→ Work order
All of the data below is to be written out again exactly.

→ Given entries

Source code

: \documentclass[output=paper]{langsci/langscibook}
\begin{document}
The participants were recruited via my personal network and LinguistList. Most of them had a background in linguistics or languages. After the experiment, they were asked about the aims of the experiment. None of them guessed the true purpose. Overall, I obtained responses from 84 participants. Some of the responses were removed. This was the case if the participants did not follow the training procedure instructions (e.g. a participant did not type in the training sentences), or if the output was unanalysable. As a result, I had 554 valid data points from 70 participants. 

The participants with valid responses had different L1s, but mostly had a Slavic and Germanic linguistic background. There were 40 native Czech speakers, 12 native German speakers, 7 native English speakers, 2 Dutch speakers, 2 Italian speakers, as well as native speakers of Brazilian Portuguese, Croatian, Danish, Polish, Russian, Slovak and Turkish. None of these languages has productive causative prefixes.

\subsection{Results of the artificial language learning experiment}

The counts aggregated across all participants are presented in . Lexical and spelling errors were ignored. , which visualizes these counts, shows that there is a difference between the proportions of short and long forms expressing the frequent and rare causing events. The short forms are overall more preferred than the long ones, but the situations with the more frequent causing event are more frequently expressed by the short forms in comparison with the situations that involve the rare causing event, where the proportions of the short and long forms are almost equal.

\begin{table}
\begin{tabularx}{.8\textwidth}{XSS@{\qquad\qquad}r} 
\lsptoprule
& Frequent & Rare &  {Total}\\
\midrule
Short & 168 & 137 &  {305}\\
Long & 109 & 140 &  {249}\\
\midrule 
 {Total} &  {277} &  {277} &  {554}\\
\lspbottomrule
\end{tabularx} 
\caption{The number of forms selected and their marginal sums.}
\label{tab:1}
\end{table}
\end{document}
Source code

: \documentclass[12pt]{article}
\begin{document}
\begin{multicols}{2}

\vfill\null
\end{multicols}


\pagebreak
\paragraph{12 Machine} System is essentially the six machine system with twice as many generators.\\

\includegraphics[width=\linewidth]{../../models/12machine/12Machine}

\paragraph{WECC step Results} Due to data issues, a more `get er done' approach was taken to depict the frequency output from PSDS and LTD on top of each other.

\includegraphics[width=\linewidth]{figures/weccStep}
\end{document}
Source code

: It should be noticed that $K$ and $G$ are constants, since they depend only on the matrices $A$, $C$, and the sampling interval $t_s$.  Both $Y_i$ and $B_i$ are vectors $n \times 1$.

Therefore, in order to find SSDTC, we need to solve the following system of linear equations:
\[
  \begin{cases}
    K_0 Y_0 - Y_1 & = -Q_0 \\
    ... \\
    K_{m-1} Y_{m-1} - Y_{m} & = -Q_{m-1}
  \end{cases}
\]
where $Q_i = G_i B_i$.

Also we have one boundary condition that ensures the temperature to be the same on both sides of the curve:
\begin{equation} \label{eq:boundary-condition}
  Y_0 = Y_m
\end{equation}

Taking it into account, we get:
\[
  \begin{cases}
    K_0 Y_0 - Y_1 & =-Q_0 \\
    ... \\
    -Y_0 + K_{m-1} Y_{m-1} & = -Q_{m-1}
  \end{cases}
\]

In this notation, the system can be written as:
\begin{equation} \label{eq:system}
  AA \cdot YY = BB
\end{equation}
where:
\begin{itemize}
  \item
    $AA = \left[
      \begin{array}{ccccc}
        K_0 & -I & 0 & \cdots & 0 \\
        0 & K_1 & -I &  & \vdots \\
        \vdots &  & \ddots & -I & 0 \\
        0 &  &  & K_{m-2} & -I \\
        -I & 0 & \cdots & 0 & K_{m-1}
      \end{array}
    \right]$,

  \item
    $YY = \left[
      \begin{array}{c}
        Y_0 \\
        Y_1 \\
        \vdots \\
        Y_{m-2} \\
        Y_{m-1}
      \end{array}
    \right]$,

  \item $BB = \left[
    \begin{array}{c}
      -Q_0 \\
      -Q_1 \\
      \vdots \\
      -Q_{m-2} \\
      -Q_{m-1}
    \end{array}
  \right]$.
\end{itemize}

→ Response area
Source code

: \documentclass[output=paper]{langsci/langscibook}
\begin{document}
The participants were recruited via my personal network and LinguistList. Most of them had a background in linguistics or languages. After the experiment, they were asked about the aims of the experiment. None of them guessed the true purpose. Overall, I obtained responses from 84 participants. Some of the responses were removed. This was the case if the participants did not follow the training procedure instructions (e.g. a participant did not type in the training sentences), or if the output was unanalysable. As a result, I had 554 valid data points from 70 participants. 

The participants with valid responses had different L1s, but mostly had a Slavic and Germanic linguistic background. There were 40 native Czech speakers, 12 native German speakers, 7 native English speakers, 2 Dutch speakers, 2 Italian speakers, as well as native speakers of Brazilian Portuguese, Croatian, Danish, Polish, Russian, Slovak and Turkish. None of these languages has productive causative prefixes.

\subsection{Results of the artificial language learning experiment}

The counts aggregated across all participants are presented in . Lexical and spelling errors were ignored. , which visualizes these counts, shows that there is a difference between the proportions of short and long forms expressing the frequent and rare causing events. The short forms are overall more preferred than the long ones, but the situations with the more frequent causing event are more frequently expressed by the short forms in comparison with the situations that involve the rare causing event, where the proportions of the short and long forms are almost equal.

\begin{table}
\begin{tabularx}{.8\textwidth}{XSS@{\qquad\qquad}r} 
\lsptoprule
& Frequent & Rare &  {Total}\\
\midrule
Short & 168 & 137 &  {305}\\
Long & 109 & 140 &  {249}\\
\midrule 
 {Total} &  {277} &  {277} &  {554}\\
\lspbottomrule
\end{tabularx} 
\caption{The number of forms selected and their marginal sums.}
\label{tab:1}
\end{table}
\end{document}
Source code

: \documentclass[12pt]{article}
\begin{document}
\begin{multicols}{2}

\vfill\null
\end{multicols}


\pagebreak
\paragraph{12 Machine} System is essentially the six machine system with twice as many generators.\\

\includegraphics[width=\linewidth]{../../models/12machine/12Machine}

\paragraph{WECC step Results} Due to data issues, a more `get er done' approach was taken to depict the frequency output from PSDS and LTD on top of each other.

\includegraphics[width=\linewidth]{figures/weccStep}
\end{document}
Source code

: It should be noticed that $K$ and $G$ are constants, since they depend only on the matrices $A$, $C$, and the sampling interval $t_s$.  Both $Y_i$ and $B_i$ are vectors $n \times 1$.

Therefore, in order to find SSDTC, we need to solve the following system of linear equations:
\[
  \begin{cases}
    K_0 Y_0 - Y_1 & = -Q_0 \\
    ... \\
    K_{m-1} Y_{m-1} - Y_{m} & = -Q_{m-1}
  \end{cases}
\]
where $Q_i = G_i B_i$.

Also we have one boundary condition that ensures the temperature to be the same on both sides of the curve:
\begin{equation} \label{eq:boundary-condition}
  Y_0 = Y_m
\end{equation}

Taking it into account, we get:
\[
  \begin{cases}
    K_0 Y_0 - Y_1 & =-Q_0 \\
    ... \\
    -Y_0 + K_{m-1} Y_{m-1} & = -Q_{m-1}
  \end{cases}
\]

In this notation, the system can be written as:
\begin{equation} \label{eq:system}
  AA \cdot YY = BB
\end{equation}
where:
\begin{itemize}
  \item
    $AA = \left[
      \begin{array}{ccccc}
        K_0 & -I & 0 & \cdots & 0 \\
        0 & K_1 & -I &  & \vdots \\
        \vdots &  & \ddots & -I & 0 \\
        0 &  &  & K_{m-2} & -I \\
        -I & 0 & \cdots & 0 & K_{m-1}
      \end{array}
    \right]$,

  \item
    $YY = \left[
      \begin{array}{c}
        Y_0 \\
        Y_1 \\
        \vdots \\
        Y_{m-2} \\
        Y_{m-1}
      \end{array}
    \right]$,

  \item $BB = \left[
    \begin{array}{c}
      -Q_0 \\
      -Q_1 \\
      \vdots \\
      -Q_{m-2} \\
      -Q_{m-1}
    \end{array}
  \right]$.
\end{itemize}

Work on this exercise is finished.